For every line of the material below, check for the string "поступивших" and return the line if it is there.

Supplied entries below:

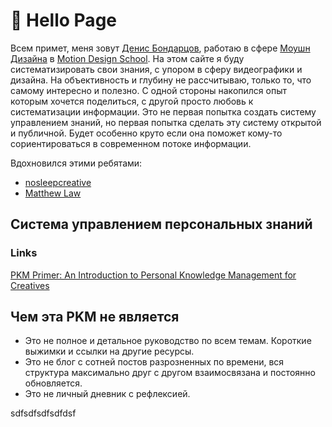 # 👋 Hello Page
Всем примет, меня зовут [Денис Бондарцов](https://www.facebook.com/zimoby/), работаю в сфере [Моушн Дизайна](https://vimeo.com/manage/248455672/general) в [Motion Design School](motiondesign.school). На этом сайте я буду систематизировать свои знания, с упором в сферу видеографики и дизайна. На объективность и глубину не рассчитываю, только то, что самому интересно и полезно. С одной стороны накопился опыт которым хочется поделиться, с другой просто любовь к систематизации информации. Это не первая попытка создать систему управлением знаний, но первая попытка сделать эту систему открытой и публичной. Будет особенно круто если она поможет кому-то сориентироваться в современном потоке информации.

Вдохновился этими ребятами:

* [nosleepcreative](https://docs.nosleepcreative.com/)
* [Matthew Law](https://bitbucket.org/foughtthelaw/_creative-resources/src/master/)

## Система управлением персональных знаний
### Links
[PKM Primer: An Introduction to Personal Knowledge Management for Creatives](https://thesweetsetup.com/pkm-intro-for-creatives/)

## Чем эта PKM не является

* Это не полное и детальное руководство по всем темам. Короткие выжимки и ссылки на другие ресурсы.
* Это не блог с сотней постов разрозненных по времени, вся структура максимально друг с другом взаимосвязана и постоянно обновляется.
* Это не личный дневник с рефлексией.

sdfsdfsdfsdfdsf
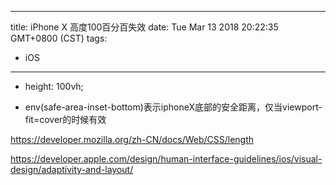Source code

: 
---
title: iPhone X 高度100百分百失效
date: Tue Mar 13 2018 20:22:35 GMT+0800 (CST)
tags:
 - iOS
---

- height: 100vh;

- env(safe-area-inset-bottom)表示iphoneX底部的安全距离，仅当viewport-fit=cover的时候有效

https://developer.mozilla.org/zh-CN/docs/Web/CSS/length

https://developer.apple.com/design/human-interface-guidelines/ios/visual-design/adaptivity-and-layout/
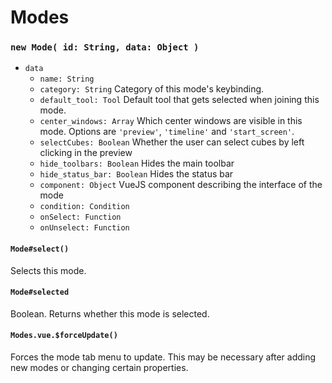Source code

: # Modes

### `new Mode( id: String, data: Object )`

* `data`
	* `name: String` 
	* `category: String` Category of this mode's keybinding.
	* `default_tool: Tool` Default tool that gets selected when joining this mode.
	* `center_windows: Array` Which center windows are visible in this mode. Options are `'preview'`, `'timeline'` and `'start_screen'`.
	* `selectCubes: Boolean` Whether the user can select cubes by left clicking in the preview
	* `hide_toolbars: Boolean` Hides the main toolbar
	* `hide_status_bar: Boolean` Hides the status bar
	* `component: Object` VueJS component describing the interface of the mode
	* `condition: Condition`
	* `onSelect: Function`
	* `onUnselect: Function`

#### `Mode#select()`

Selects this mode.

#### `Mode#selected`

Boolean. Returns whether this mode is selected.

#### `Modes.vue.$forceUpdate()`

Forces the mode tab menu to update. This may be necessary after adding new modes or changing certain properties.
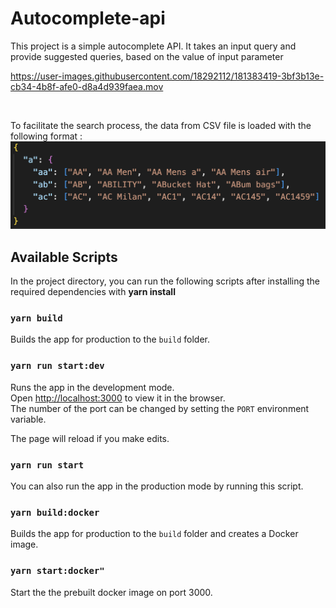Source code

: # Autocomplete-api

This project is a simple autocomplete API. It takes an input query and provide suggested queries, based on the value of input parameter <br />


https://user-images.githubusercontent.com/18292112/181383419-3bf3b13e-cb34-4b8f-afe0-d8a4d939faea.mov

<br />


To facilitate the search process, the data from CSV file is loaded with the following format : <br />
![](img/parsedQueries.png) <br />

## Available Scripts

In the project directory, you can run the following scripts after installing the required dependencies with **yarn install**

### `yarn build`
Builds the app for production to the `build` folder.<br />

### `yarn run start:dev`

Runs the app in the development mode.<br />
Open [http://localhost:3000](http://localhost:3000) to view it in the browser.<br />
The number of the port can be changed by setting the `PORT` environment variable.<br />

The page will reload if you make edits.<br />

### `yarn run start`
You can also run the app in the production mode by running this script.<br />

### `yarn build:docker`
Builds the app for production to the `build` folder and creates a Docker image.<br />

### `yarn start:docker"`
Start the the prebuilt docker image on port 3000.<br />

<br />
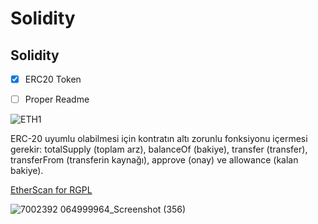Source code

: #  Solidity
## Solidity


- [x] ERC20 Token
- [ ] Proper Readme


![ETH1](https://user-images.githubusercontent.com/39493937/109676056-65960a80-7b89-11eb-8fbe-a0c8460dbfb3.jpg)


ERC-20 uyumlu olabilmesi için kontratın altı zorunlu fonksiyonu içermesi gerekir: totalSupply (toplam arz), balanceOf (bakiye), transfer (transfer), transferFrom (transferin kaynağı), approve (onay) ve allowance (kalan bakiye).

[EtherScan for RGPL](https://ropsten.etherscan.io/token/0xd40e7ad713a228a6e58d58566e3ab16a94087b98)

![7002392 064999964_Screenshot (356)](https://user-images.githubusercontent.com/39493937/109676769-156b7800-7b8a-11eb-9c33-788f4371bd4b.png)

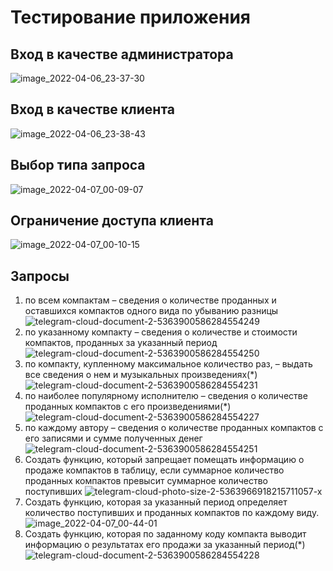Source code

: # Тестирование приложения 
## Вход в качестве администратора
![image_2022-04-06_23-37-30](https://user-images.githubusercontent.com/75728340/162075792-421b13fa-8dc7-4d5f-b93a-9fcbe30d826f.png)
## Вход в качестве клиента
![image_2022-04-06_23-38-43](https://user-images.githubusercontent.com/75728340/162075863-2caad111-59c8-482d-9225-00586337834d.png)
## Выбор типа запроса
![image_2022-04-07_00-09-07](https://user-images.githubusercontent.com/75728340/162075691-2cf5c0d6-035a-4420-a723-b4437cee048d.png)
## Ограничение доступа клиента
![image_2022-04-07_00-10-15](https://user-images.githubusercontent.com/75728340/162076087-e63e6988-95c1-4f8d-b897-1c711bb39e30.png)
## Запросы
1. по всем компактам – сведения о количестве проданных и оставшихся компактов одного вида по убыванию разницы
![telegram-cloud-document-2-5363900586284554249](https://user-images.githubusercontent.com/75728340/162079706-d5c8f717-9d24-423c-b137-af0aabe4259c.jpg)
1. по указанному компакту – сведения о количестве и стоимости компактов, проданных за указанный период
![telegram-cloud-document-2-5363900586284554250](https://user-images.githubusercontent.com/75728340/162079771-de59b144-30f1-4479-be59-78c0ab539259.jpg)
1. по компакту, купленному максимальное количество раз, – выдать все сведения о нем и музыкальных произведениях(*)
![telegram-cloud-document-2-5363900586284554231](https://user-images.githubusercontent.com/75728340/162079841-6c2a606f-750b-4443-a1fa-54a8e314ccb8.jpg)
1. по наиболее популярному исполнителю – сведения о количестве проданных компактов с его произведениями(*)
![telegram-cloud-document-2-5363900586284554227](https://user-images.githubusercontent.com/75728340/162079967-188b4395-eae1-4b33-83e9-3fdd9e1abdd4.jpg)
1. по каждому автору – сведения о количестве проданных компактов с его записями и сумме полученных денег
![telegram-cloud-document-2-5363900586284554251](https://user-images.githubusercontent.com/75728340/162080031-f097e096-9ee3-4c45-90f0-79b40426e4b6.jpg)
1. Создать функцию, который запрещает помещать информацию о продаже компактов в таблицу, если суммарное количество проданных компактов превысит суммарное количество поступивших
![telegram-cloud-photo-size-2-5363966918215711057-x](https://user-images.githubusercontent.com/75728340/162082619-89205564-60e6-4788-9165-0f29892db943.jpg)
1. Создать функцию, которая за указанный период определяет количество поступивших и проданных компактов по каждому виду.
![image_2022-04-07_00-44-01](https://user-images.githubusercontent.com/75728340/162080406-6512ac81-96bc-4ec8-aff3-e0d6aca45e0c.png)
1. Создать функцию, которая по заданному коду компакта выводит информацию о результатах его продажи за указанный период(*)
![telegram-cloud-document-2-5363900586284554228](https://user-images.githubusercontent.com/75728340/162080474-03602e45-5c40-4c4c-b8dd-4752cf50e3fd.jpg)
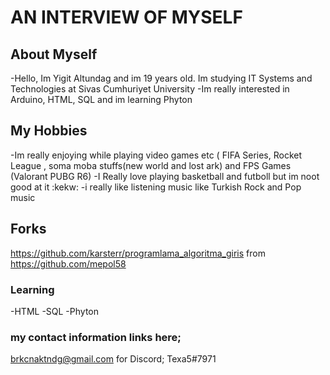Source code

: # AN INTERVIEW OF MYSELF 

## About Myself
-Hello, Im Yigit Altundag and im 19 years old. Im studying IT Systems and Technologies at Sivas Cumhuriyet University
-Im really interested in Arduino, HTML, SQL and im learning Phyton


## My Hobbies
-Im really enjoying while playing video games etc ( FIFA Series, Rocket League , soma moba stuffs(new world and lost ark) and FPS Games (Valorant PUBG R6)
-I Really love playing basketball and futboll but im noot good at it :kekw:
-i really like listening music like Turkish Rock and Pop music

## Forks

https://github.com/karsterr/programlama_algoritma_giris from https://github.com/mepol58

### Learning
-HTML
-SQL
-Phyton

### my contact information links here;
brkcnaktndg@gmail.com
for Discord; Texa5#7971



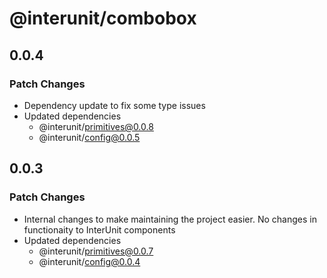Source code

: # @interunit/combobox

## 0.0.4

### Patch Changes

- Dependency update to fix some type issues
- Updated dependencies
  - @interunit/primitives@0.0.8
  - @interunit/config@0.0.5

## 0.0.3

### Patch Changes

- Internal changes to make maintaining the project easier. No changes in functionaity to InterUnit components
- Updated dependencies
  - @interunit/primitives@0.0.7
  - @interunit/config@0.0.4
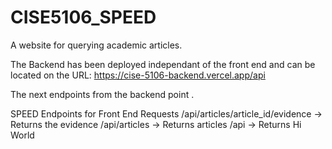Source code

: # CISE5106_SPEED
A website for querying academic articles.

The Backend has been deployed independant of the front end and can be located on the URL: https://cise-5106-backend.vercel.app/api

The next endpoints from the backend point . 


SPEED Endpoints for Front End Requests
/api/articles/article_id/evidence -> Returns the evidence 
/api/articles -> Returns articles
/api -> Returns Hi World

End of Supplied entries.

*Exercise solution*
1. Создать функцию, который запрещает помещать информацию о продаже компактов в таблицу, если суммарное количество проданных компактов превысит суммарное количество поступивших
1. Создать функцию, которая за указанный период определяет количество поступивших и проданных компактов по каждому виду.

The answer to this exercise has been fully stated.